“Joy After Thanksgiving” – Center Tuftonboro, New Hampshire (Circa 1915)

Miss Carrie A. Frost lived in Center Tuftonboro, a village incorporated within the town of Tuftonboro – on Lake Winnipesauke in central New Hampshire. 

This rural area of Carroll County was first settled around 1750 by farmers who pastured cattle and sheep on the hillsides, but the area later supported grist mills, a carriage factory, a saw mill, and door and sill makers.

https://en.wikipedia.org/wiki/Tuftonboro,_New_Hampshire

Sometime around 1917, Carrie received a Thanksgiving postcard from K. E. Brown.

The postcard was not mailed, so we may assume that the sender was a nearby friend or neighbor.

On the face of the postcard is a simple sketch of three cows standing in a stream or pond beside a green meadow.

The view was published by the Owen Card Publishing Company of Elmira, New York, but the scene may have reminded the sender and Carrie of familiar scenes around Tuftonboro.

* * * * * * *

Beside the bucolic view, a printed title announces, “A Thanksgiving Wish”.

The following verse invokes continued joy:

“May you have lots

Of joy all thru (sic)

Thanksgiving Day –

And after – too.”

* * * * * *

GENEALOGICAL NOTE

On July 30, 1880, Carrie A. Frost was born in Carroll County, New Hampshire.

(Carrie would have been about 35 years old when she received the Thanksgiving postcard.)
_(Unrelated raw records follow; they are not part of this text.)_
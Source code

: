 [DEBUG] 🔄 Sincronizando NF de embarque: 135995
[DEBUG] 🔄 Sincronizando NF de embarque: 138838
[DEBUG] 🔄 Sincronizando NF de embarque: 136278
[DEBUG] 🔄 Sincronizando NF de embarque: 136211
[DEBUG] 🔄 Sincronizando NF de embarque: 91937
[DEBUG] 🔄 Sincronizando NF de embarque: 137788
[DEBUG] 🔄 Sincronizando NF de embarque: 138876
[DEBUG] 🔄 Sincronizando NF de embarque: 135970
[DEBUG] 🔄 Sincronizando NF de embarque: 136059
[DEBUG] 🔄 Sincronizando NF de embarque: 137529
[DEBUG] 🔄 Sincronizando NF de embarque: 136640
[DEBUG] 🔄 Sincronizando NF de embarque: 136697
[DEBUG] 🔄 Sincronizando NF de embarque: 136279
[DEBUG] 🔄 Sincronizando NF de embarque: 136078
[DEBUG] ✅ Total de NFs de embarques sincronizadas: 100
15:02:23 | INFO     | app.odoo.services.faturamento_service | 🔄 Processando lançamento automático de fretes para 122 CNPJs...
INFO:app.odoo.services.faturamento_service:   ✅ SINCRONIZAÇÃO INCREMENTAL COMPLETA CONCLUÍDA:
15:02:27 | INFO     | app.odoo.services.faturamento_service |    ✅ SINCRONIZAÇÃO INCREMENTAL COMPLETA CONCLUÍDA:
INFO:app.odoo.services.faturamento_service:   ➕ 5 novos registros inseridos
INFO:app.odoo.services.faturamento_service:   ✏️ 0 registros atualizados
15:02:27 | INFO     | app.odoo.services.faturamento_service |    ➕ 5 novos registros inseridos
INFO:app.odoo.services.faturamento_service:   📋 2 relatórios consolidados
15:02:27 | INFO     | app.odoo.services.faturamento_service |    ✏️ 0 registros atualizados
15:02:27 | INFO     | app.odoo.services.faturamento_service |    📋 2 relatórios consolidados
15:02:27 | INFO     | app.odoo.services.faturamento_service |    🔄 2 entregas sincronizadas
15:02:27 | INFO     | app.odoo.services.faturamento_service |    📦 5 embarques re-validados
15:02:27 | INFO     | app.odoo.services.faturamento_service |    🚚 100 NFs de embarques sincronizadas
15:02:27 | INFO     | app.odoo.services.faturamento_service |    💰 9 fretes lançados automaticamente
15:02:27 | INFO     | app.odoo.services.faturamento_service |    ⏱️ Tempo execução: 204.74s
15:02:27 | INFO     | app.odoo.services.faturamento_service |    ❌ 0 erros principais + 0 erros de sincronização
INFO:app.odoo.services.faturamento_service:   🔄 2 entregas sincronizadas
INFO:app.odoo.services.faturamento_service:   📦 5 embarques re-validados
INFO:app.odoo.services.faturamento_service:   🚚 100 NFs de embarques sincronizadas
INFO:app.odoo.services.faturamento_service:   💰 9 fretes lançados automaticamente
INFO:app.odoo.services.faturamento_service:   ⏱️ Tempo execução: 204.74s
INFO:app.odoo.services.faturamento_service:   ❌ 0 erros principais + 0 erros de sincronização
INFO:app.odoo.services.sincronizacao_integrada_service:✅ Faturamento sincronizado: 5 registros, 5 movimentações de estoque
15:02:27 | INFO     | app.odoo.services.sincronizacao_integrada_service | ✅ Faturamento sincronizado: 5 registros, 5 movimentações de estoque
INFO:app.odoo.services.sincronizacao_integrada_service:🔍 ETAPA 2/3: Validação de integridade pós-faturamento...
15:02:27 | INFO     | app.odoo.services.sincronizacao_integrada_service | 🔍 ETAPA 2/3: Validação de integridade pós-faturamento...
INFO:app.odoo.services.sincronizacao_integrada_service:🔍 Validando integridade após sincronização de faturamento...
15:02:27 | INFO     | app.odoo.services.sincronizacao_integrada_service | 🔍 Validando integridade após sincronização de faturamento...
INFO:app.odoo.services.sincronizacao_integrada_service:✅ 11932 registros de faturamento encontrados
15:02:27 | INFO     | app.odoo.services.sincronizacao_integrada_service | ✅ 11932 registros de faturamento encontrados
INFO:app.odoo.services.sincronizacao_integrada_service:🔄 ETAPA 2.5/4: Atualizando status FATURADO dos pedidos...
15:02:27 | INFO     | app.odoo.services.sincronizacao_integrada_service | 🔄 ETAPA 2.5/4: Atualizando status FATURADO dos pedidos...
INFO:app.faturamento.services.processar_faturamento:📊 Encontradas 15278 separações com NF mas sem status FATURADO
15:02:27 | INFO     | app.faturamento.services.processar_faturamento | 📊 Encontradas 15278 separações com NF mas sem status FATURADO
She was the daughter of Herbert W. Frost (1854-1931) and Annie Elizabeth Burleigh (1853-1931) who had married in Providence, Rhode Island in 1879.
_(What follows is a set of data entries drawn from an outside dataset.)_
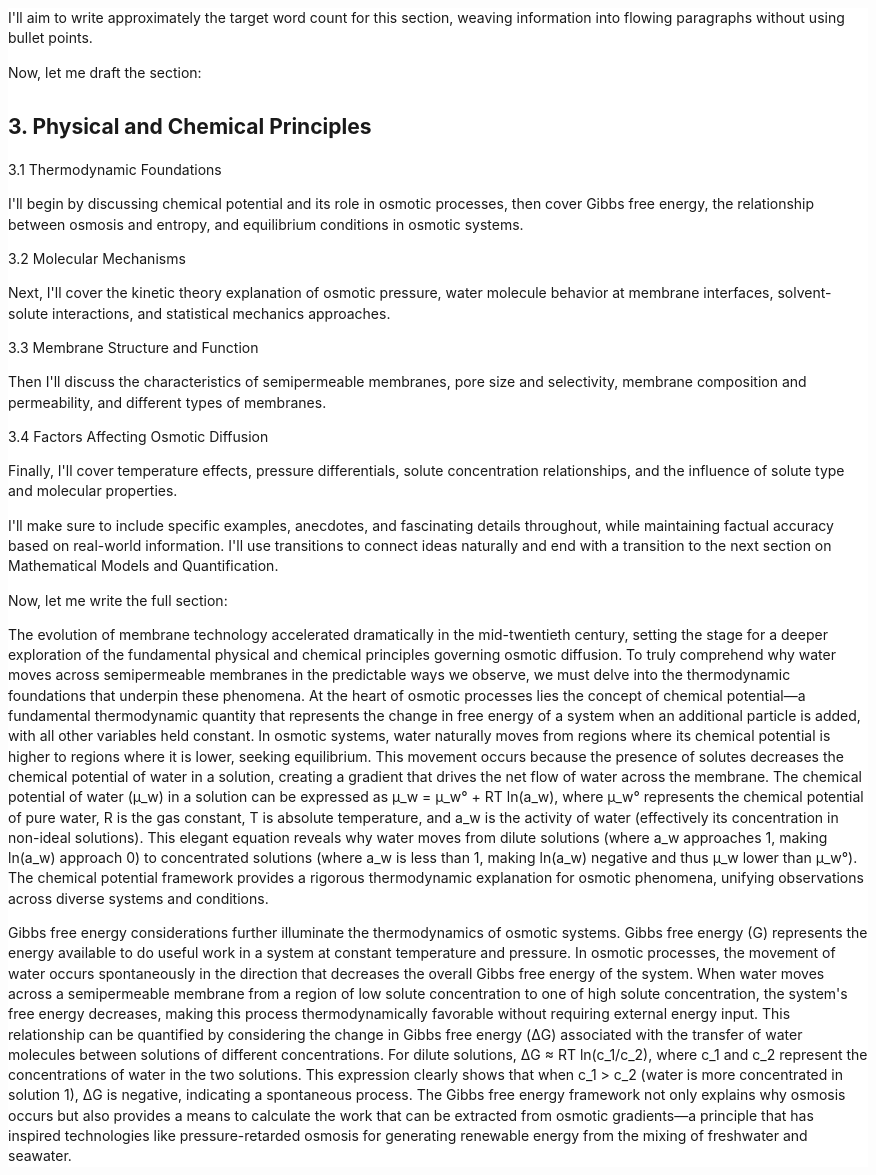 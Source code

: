 I'll aim to write approximately the target word count for this section, weaving information into flowing paragraphs without using bullet points.

Now, let me draft the section:

## 3. Physical and Chemical Principles

3.1 Thermodynamic Foundations

I'll begin by discussing chemical potential and its role in osmotic processes, then cover Gibbs free energy, the relationship between osmosis and entropy, and equilibrium conditions in osmotic systems.

3.2 Molecular Mechanisms

Next, I'll cover the kinetic theory explanation of osmotic pressure, water molecule behavior at membrane interfaces, solvent-solute interactions, and statistical mechanics approaches.

3.3 Membrane Structure and Function

Then I'll discuss the characteristics of semipermeable membranes, pore size and selectivity, membrane composition and permeability, and different types of membranes.

3.4 Factors Affecting Osmotic Diffusion

Finally, I'll cover temperature effects, pressure differentials, solute concentration relationships, and the influence of solute type and molecular properties.

I'll make sure to include specific examples, anecdotes, and fascinating details throughout, while maintaining factual accuracy based on real-world information. I'll use transitions to connect ideas naturally and end with a transition to the next section on Mathematical Models and Quantification.

Now, let me write the full section:

The evolution of membrane technology accelerated dramatically in the mid-twentieth century, setting the stage for a deeper exploration of the fundamental physical and chemical principles governing osmotic diffusion. To truly comprehend why water moves across semipermeable membranes in the predictable ways we observe, we must delve into the thermodynamic foundations that underpin these phenomena. At the heart of osmotic processes lies the concept of chemical potential—a fundamental thermodynamic quantity that represents the change in free energy of a system when an additional particle is added, with all other variables held constant. In osmotic systems, water naturally moves from regions where its chemical potential is higher to regions where it is lower, seeking equilibrium. This movement occurs because the presence of solutes decreases the chemical potential of water in a solution, creating a gradient that drives the net flow of water across the membrane. The chemical potential of water (μ_w) in a solution can be expressed as μ_w = μ_w° + RT ln(a_w), where μ_w° represents the chemical potential of pure water, R is the gas constant, T is absolute temperature, and a_w is the activity of water (effectively its concentration in non-ideal solutions). This elegant equation reveals why water moves from dilute solutions (where a_w approaches 1, making ln(a_w) approach 0) to concentrated solutions (where a_w is less than 1, making ln(a_w) negative and thus μ_w lower than μ_w°). The chemical potential framework provides a rigorous thermodynamic explanation for osmotic phenomena, unifying observations across diverse systems and conditions.

Gibbs free energy considerations further illuminate the thermodynamics of osmotic systems. Gibbs free energy (G) represents the energy available to do useful work in a system at constant temperature and pressure. In osmotic processes, the movement of water occurs spontaneously in the direction that decreases the overall Gibbs free energy of the system. When water moves across a semipermeable membrane from a region of low solute concentration to one of high solute concentration, the system's free energy decreases, making this process thermodynamically favorable without requiring external energy input. This relationship can be quantified by considering the change in Gibbs free energy (ΔG) associated with the transfer of water molecules between solutions of different concentrations. For dilute solutions, ΔG ≈ RT ln(c_1/c_2), where c_1 and c_2 represent the concentrations of water in the two solutions. This expression clearly shows that when c_1 > c_2 (water is more concentrated in solution 1), ΔG is negative, indicating a spontaneous process. The Gibbs free energy framework not only explains why osmosis occurs but also provides a means to calculate the work that can be extracted from osmotic gradients—a principle that has inspired technologies like pressure-retarded osmosis for generating renewable energy from the mixing of freshwater and seawater.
Carrie was the oldest of five children; she had two brothers and two sisters.

One of her younger brother died in infancy.

(Carrie’s youngest sister, “Addie” (who was married in 1917) became divorced in 1922 and she immigrated to Brazil – there are no further US records of her life and death.)

In September of 1922, Carrie married Asa Beacham Thompson (1850-1925) in Carroll County, NH.

The bridegroom was 72 years old; Carrie was 42.

The couple had no children, and resided in Carroll County.

Asa died in 1925, at the age of 75 – three years after his marriage to Carrie.

Carrie remained in the same place until her death in 1966 at age 85 -she was a widow for 41 years.

She is buried with Asa in the cemetery of the Melvin Community Church in Tuftonboro.